What the exercise asks
Search the records for the word "Statistics" and pick out every line that has it.

━━━ Material for the task

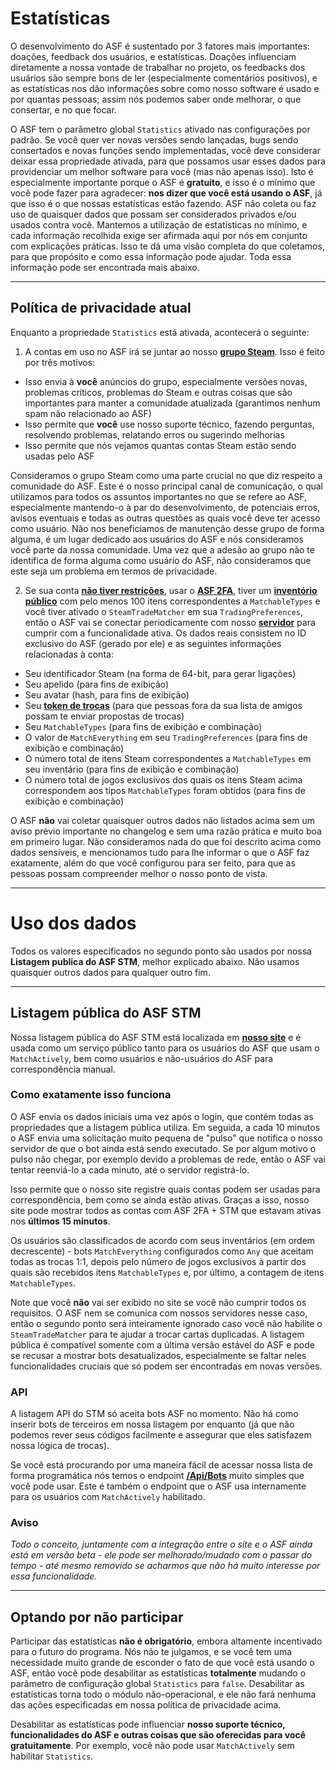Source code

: # Estatísticas

O desenvolvimento do ASF é sustentado por 3 fatores mais importantes: doações, feedback dos usuários, e estatísticas. Doações influenciam diretamente a nossa vontade de trabalhar no projeto, os feedbacks dos usuários são sempre bons de ler (especialmente comentários positivos), e as estatísticas nos dão informações sobre como nosso software é usado e por quantas pessoas; assim nós podemos saber onde melhorar, o que consertar, e no que focar.

O ASF tem o parâmetro global `Statistics` ativado nas configurações por padrão. Se você quer ver novas versões sendo lançadas, bugs sendo consertados e novas funções sendo implementadas, você deve considerar deixar essa propriedade ativada, para que possamos usar esses dados para providenciar um melhor software para você (mas não apenas isso). Isto é especialmente importante porque o ASF é **gratuito**, e isso é o mínimo que você pode fazer para agradecer: **nos dizer que você está usando o ASF**, já que isso é o que nossas estatísticas estão fazendo. ASF não coleta ou faz uso de quaisquer dados que possam ser considerados privados e/ou usados contra você. Mantemos a utilização de estatísticas no mínimo, e cada informação recolhida exige ser afirmada aqui por nós em conjunto com explicações práticas. Isso te dá uma visão completa do que coletamos, para que propósito e como essa informação pode ajudar. Toda essa informação pode ser encontrada mais abaixo.

* * *

## Política de privacidade atual

Enquanto a propriedade `Statistics` está ativada, acontecerá o seguinte:

1. A contas em uso no ASF irá se juntar ao nosso **[grupo Steam](https://steamcommunity.com/gid/103582791440160998)**. Isso é feito por três motivos:

* Isso envia à **você** anúncios do grupo, especialmente versões novas, problemas críticos, problemas do Steam e outras coisas que são importantes para manter a comunidade atualizada (garantimos nenhum spam não relacionado ao ASF)
* Isso permite que **você** use nosso suporte técnico, fazendo perguntas, resolvendo problemas, relatando erros ou sugerindo melhorias
* Isso permite que nós vejamos quantas contas Steam estão sendo usadas pelo ASF

Consideramos o grupo Steam como uma parte crucial no que diz respeito a comunidade do ASF. Este é o nosso principal canal de comunicação, o qual utilizamos para todos os assuntos importantes no que se refere ao ASF, especialmente mantendo-o à par do desenvolvimento, de potenciais erros, avisos eventuais e todas as outras questões as quais você deve ter acesso como usuário. Não nos beneficiamos de manutenção desse grupo de forma alguma, é um lugar dedicado aos usuários do ASF e nós consideramos você parte da nossa comunidade. Uma vez que a adesão ao grupo não te identifica de forma alguma como usuário do ASF, não consideramos que este seja um problema em termos de privacidade.

2. Se sua conta **[não tiver restrições](https://support.steampowered.com/kb_article.php?ref=3330-IAGK-7663)**, usar o **[ASF 2FA](https://github.com/JustArchiNET/ArchiSteamFarm/wiki/Two-factor-authentication-pt-BR#asf-2fa)**, tiver um **[inventório público](https://steamcommunity.com/my/edit/settings)** com pelo menos 100 itens correspondentes a `MatchableTypes` e você tiver ativado o `SteamTradeMatcher` em sua `TradingPreferences`, então o ASF vai se conectar periodicamente com nosso **[servidor](https://asf.justarchi.net)** para cumprir com a funcionalidade ativa. Os dados reais consistem no ID exclusivo do ASF (gerado por ele) e as seguintes informações relacionadas à conta:

* Seu identificador Steam (na forma de 64-bit, para gerar ligações)
* Seu apelido (para fins de exibição)
* Seu avatar (hash, para fins de exibição)
* Seu **[token de trocas](https://steamcommunity.com/my/tradeoffers/privacy)** (para que pessoas fora da sua lista de amigos possam te enviar propostas de trocas)
* Seu `MatchableTypes` (para fins de exibição e combinação)
* O valor de `MatchEverything` em seu `TradingPreferences` (para fins de exibição e combinação)
* O número total de itens Steam correspondentes a `MatchableTypes` em seu inventário (para fins de exibição e combinação)
* O número total de jogos exclusivos dos quais os itens Steam acima correspondem aos tipos `MatchableTypes` foram obtidos (para fins de exibição e combinação)

O ASF **não** vai coletar quaisquer outros dados não listados acima sem um aviso prévio importante no changelog e sem uma razão prática e muito boa em primeiro lugar. Não consideramos nada do que foi descrito acima como dados sensíveis, e mencionamos tudo para lhe informar o que o ASF faz exatamente, além do que você configurou para ser feito, para que as pessoas possam compreender melhor o nosso ponto de vista.

* * *

# Uso dos dados

Todos os valores especificados no segundo ponto são usados por nossa **Listagem publica do ASF STM**, melhor explicado abaixo. Não usamos quaisquer outros dados para qualquer outro fim.

* * *

## Listagem pública do ASF STM

Nossa listagem pública do ASF STM está localizada em **[nosso site](https://asf.justarchi.net/STM)** e é usada como um serviço público tanto para os usuários do ASF que usam o `MatchActively`, bem como usuários e não-usuários do ASF para correspondência manual.

### Como exatamente isso funciona

O ASF envia os dados iniciais uma vez após o login, que contém todas as propriedades que a listagem pública utiliza. Em seguida, a cada 10 minutos o ASF envia uma solicitação muito pequena de "pulso" que notifica o nosso servidor de que o bot ainda está sendo executado. Se por algum motivo o pulso não chegar, por exemplo devido a problemas de rede, então o ASF vai tentar reenviá-lo a cada minuto, até o servidor registrá-lo.

Isso permite que o nosso site registre quais contas podem ser usadas para correspondência, bem como se ainda estão ativas. Graças a isso, nosso site pode mostrar todos as contas com ASF 2FA + STM que estavam ativas nos **últimos 15 minutos**.

Os usuários são classificados de acordo com seus inventários (em ordem decrescente) - bots `MatchEverything` configurados como `Any` que aceitam todas as trocas 1:1, depois pelo número de jogos exclusivos à partir dos quais são recebidos itens `MatchableTypes` e, por último, a contagem de itens `MatchableTypes`.

Note que você **não** vai ser exibido no site se você não cumprir todos os requisitos. O ASF nem se comunica com nossos servidores nesse caso, então o segundo ponto será inteiramente ignorado caso você não habilite o `SteamTradeMatcher` para te ajudar a trocar cartas duplicadas. A listagem pública é compatível somente com a última versão estável do ASF e pode se recusar a mostrar bots desatualizados, especialmente se faltar neles funcionalidades cruciais que só podem ser encontradas em novas versões.

### API

A listagem API do STM só aceita bots ASF no momento. Não há como inserir bots de terceiros em nossa listagem por enquanto (já que não podemos rever seus códigos facilmente e assegurar que eles satisfazem nossa lógica de trocas).

Se você está procurando por uma maneira fácil de acessar nossa lista de forma programática nós temos o endpoint **[/Api/Bots](https://asf.justarchi.net/Api/Bots)** muito simples que você pode usar. Este é também o endpoint que o ASF usa internamente para os usuários com `MatchActively` habilitado.

### Aviso

*Todo o conceito, juntamente com a integração entre o site e o ASF ainda está em versão beta - ele pode ser melhorado/mudado com o passar do tempo - até mesmo removido se acharmos que não há muito interesse por essa funcionalidade.*

* * *

## Optando por não participar

Participar das estatísticas **não é obrigatório**, embora altamente incentivado para o futuro do programa. Nós não te julgamos, e se você tem uma necessidade muito grande de esconder o fato de que você está usando o ASF, então você pode desabilitar as estatísticas **totalmente** mudando o parâmetro de configuração global `Statistics` para `false`. Desabilitar as estatísticas torna todo o módulo não-operacional, e ele não fará nenhuma das ações especificadas em nossa política de privacidade acima.

Desabilitar as estatísticas pode influenciar **nosso suporte técnico, funcionalidades do ASF e outras coisas que são oferecidas para você gratuitamente**. Por exemplo, você não pode usar `MatchActively` sem habilitar `Statistics`.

━━━━━━

Written answer
O ASF tem o parâmetro global `Statistics` ativado nas configurações por padrão. Se você quer ver novas versões sendo lançadas, bugs sendo consertados e novas funções sendo implementadas, você deve considerar deixar essa propriedade ativada, para que possamos usar esses dados para providenciar um melhor software para você (mas não apenas isso). Isto é especialmente importante porque o ASF é **gratuito**, e isso é o mínimo que você pode fazer para agradecer: **nos dizer que você está usando o ASF**, já que isso é o que nossas estatísticas estão fazendo. ASF não coleta ou faz uso de quaisquer dados que possam ser considerados privados e/ou usados contra você. Mantemos a utilização de estatísticas no mínimo, e cada informação recolhida exige ser afirmada aqui por nós em conjunto com explicações práticas. Isso te dá uma visão completa do que coletamos, para que propósito e como essa informação pode ajudar. Toda essa informação pode ser encontrada mais abaixo.
Enquanto a propriedade `Statistics` está ativada, acontecerá o seguinte:
Participar das estatísticas **não é obrigatório**, embora altamente incentivado para o futuro do programa. Nós não te julgamos, e se você tem uma necessidade muito grande de esconder o fato de que você está usando o ASF, então você pode desabilitar as estatísticas **totalmente** mudando o parâmetro de configuração global `Statistics` para `false`. Desabilitar as estatísticas torna todo o módulo não-operacional, e ele não fará nenhuma das ações especificadas em nossa política de privacidade acima.
Desabilitar as estatísticas pode influenciar **nosso suporte técnico, funcionalidades do ASF e outras coisas que são oferecidas para você gratuitamente**. Por exemplo, você não pode usar `MatchActively` sem habilitar `Statistics`.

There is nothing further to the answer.